Difunta Group Argues Against a Global Flood

Copyright 2003 G.R. Morton  This can be freely distributed so long as no changes are made and no charges are made.

In 1990, I took a trip to northern Mexico to study the Cretaceous/Paleocene Difunta group.  The group is a delta and prodelta group which is 18,000 feet thick. To deposit this formation in a global flood would require 50 feet of sediment per day to be deposited. And this doesn't take into account the additional tens of thousands of feet of sediment below the Difunta. So, when you look at this data, remember that there should be no evidence of things which take lots of time.  The Muerto formation is the first influx of coarse material into the basin. It consists of volcanic conglomerates.  Below is a photo of that.


There are two things which you should notice in the above photo. First the particles are rounded and are not sharp and angular shaped.  The rounding in rocks only happens after they bounce for a while along a river bottom. The bouncing knocks sharp edges off the pebbles and rounds. them. This takes some time.  Secondly, notice the many colors.  These pebbles come from different volcanic terrains. And some, the large banded gray rock at the top of the picture, appear to be sedimentary, meaning they were deposited, hardened, and then re-eroded and then deposited finally here.
Above this are turbidites of the Lower Mudstone Member. 

This photo was taken from across a valley. Many of the beds are much bigger than they look and I will show this in a minute, but the thing to notice is the change from shale(grey) to sand (orangish) to shale to sand.
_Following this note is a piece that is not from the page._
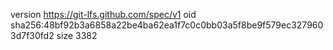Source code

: version https://git-lfs.github.com/spec/v1
oid sha256:48bf92b3a6858a22be4ba62ea1f7c0c0bb03a5f8be9f579ec3279603d7f30fd2
size 3382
In this photo there are hundreds of alternations of sediment from nearly pure shale to nearly pure sand. This nearly perfect segregation of lithology must have taken place in seconds in order for this 200 ft section to fit into a one year global flood. There is little way for this to happen in a turbulent flood. Take sand and shale, shake it up in a jar full of water and see if you really get alternating layers of sand and shale like this. You will get most of the sand at the bottom of the jar and most of the shale at the top, totally unlike what you see here.
One thing to note is how much shale is in this section. 
To show the scale of these layers I include the following photo. The guys are sitting on a sandstone turbidite. I am the guy in the cowboy hat with the ugly red/white barrel shirt (much thinner back then). The leader of this field trip  asked me today if my wife had picked out my wardrobe!  I said yes--I didn't want to take responsibility!

A closeup of some of the layers will show that they are mere inches or less in thickness but are just as free of shale as the big sand layers. To see how extensive the layers of these turbidites are, look at the laminations on the far hill below:

Shoreface sands show evidence of shallow water animals burrowing into the sediments. Below is an orphiomorpha burrow, which shouldn't have had time to burrow with 50 feet or more of sediment raining down on his head every day.

Also, in the nearshore environment are gyrolithes in the shales. Below you can see the burrow, marked by the red arrow.  How on earth did this animal have time to burrow with so much sediment falling on him, trying to crush and kill him? 

But these are not the only burrows to be seen in the nearshore environment. This burrow is the light grey protuberances parallel with the hammer.:

But even other items show that the depositional rate was slow.  There are several buried oyster beds in these rocks. Below is a photo of one. Given that some creationists claim that animals are found in the fossil record according to their ability to flee the flood, this seems really tough to explain. How in the world do oysters run away from the flood? All the preflood oysters should have been buried in the earliest flood deposits.

I collected several oysters from this area, but they aren't my favorite fossils. What does one do with a oyster made of rock?
In the Cretaceous part of the Difunta, one can find dinosaur bones in the near-shore rocks.  Below is an example.



At the top of this prodelta/delta sequence is the channel sand. This can be seen below, 

The big channels form cliffs because the sand can't be eroded quite as rapidly as the shale can.  Even here, below the lower channel, you can see laminations in the sediments. In going from the turbidites to this site, we have gone from out in the ocean to the delta channel sands.
The typical explanation is that a delta formed these deposits over time. There is nothing in the data which could say that isn't true. There is much to say that these deposits couldn't have been due to a global flood. At the end of the day, the young-earth creationists must be able to come up with cogent, coherent, and logical explanations for the data seen here.  The lack of explanations, means that they simply don't have anything worth believing. The sad thing is that their leaders never show the laity any of the data like this.